Les flots de musique, les masses sonores qui s'amplifient évoquent ces paysages multiples que l'univers de l'Océan évoque au créateur.Flux, reflux, mouvements ondulatoires déferlent sur des plages sonores riches et puissante Le ressac des vagues déferlantes évoqué par les cordes, les immersions de sons enveloppant font naviguer dans des contrées lointaines et on échoue sur des matières denses, voluptueuse dans un océan de frénésie, de danger, de tensions maritines
Le retour au calme est incertain, une apnée retient notre souffle, coupé, haletant, en osmose organique, physique avec une oeuvre loin de laisser notre corps indiférent.

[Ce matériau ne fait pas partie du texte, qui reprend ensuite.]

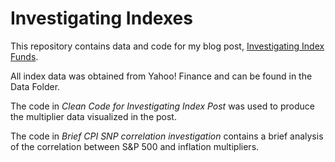 # Investigating Indexes

This repository contains data and code for my blog post, <a href="http://matthew-osborne.com/mtodata/Posts/index-investigation.html">Investigating Index Funds</a>.

All index data was obtained from Yahoo! Finance and can be found in the Data Folder.

The code in <i>Clean Code for Investigating Index Post</i> was used to produce the multiplier data visualized in the post.

The code in <i>Brief CPI SNP correlation investigation</i> contains a brief analysis of the correlation between S&P 500 and inflation multipliers.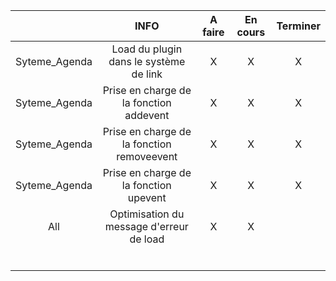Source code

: 

|               |                    INFO                    | A faire | En cours | Terminer |
| :-----------: | :----------------------------------------: | :-----: | :------: | :------: |
| Syteme_Agenda |   Load du plugin dans le système de link   |    X    |    X     |    X     |
| Syteme_Agenda |  Prise en charge de la fonction addevent   |    X    |    X     |    X     |
| Syteme_Agenda | Prise en charge de la fonction removeevent |    X    |    X     |    X     |
| Syteme_Agenda |   Prise en charge de la fonction upevent   |    X    |    X     |    X     |
|      All      |  Optimisation du message d'erreur de load  |    X    |    X     |          |
|               |                                            |         |          |          |
|               |                                            |         |          |          |
|               |                                            |         |          |          |
|               |                                            |         |          |          |
|               |                                            |         |          |          |
|               |                                            |         |          |          |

Empathie garantie dans une tectonique musicale digne du chaos des origines
Du" grand" Dusapin déferle, si bien soutenu par un orchestre au service de la puissance de l'instant musical.
Les vents se répondent en fond de salle, dispersés pour mieux inonder, envahir peu à peu l'espace sonore.Souvenir
d’une longue marche matinale sur une plage de Long Island, en 1988, le
compositeur Pascal Dusapin, évoque « les sons de la mer qui déferlait, les bandes
d’oiseaux qui planaient en cercles, les parfums salés du sable et ces
plantes immenses échouées comme des lianes qui bruissaient en farandoles
sauvages (…), au loin une musique de danse, comme les fragments d’une
mémoire ancienne. »
Bruissements, murmures et couleurs relient
fortuitement, à un siècle de distance, ces partitions mobilisant toutes
deux la puissance évocatrice du grand orchestre.
Une soirée d'ouverture de saison pour l'Orchestre qui augure des meilleures surprises!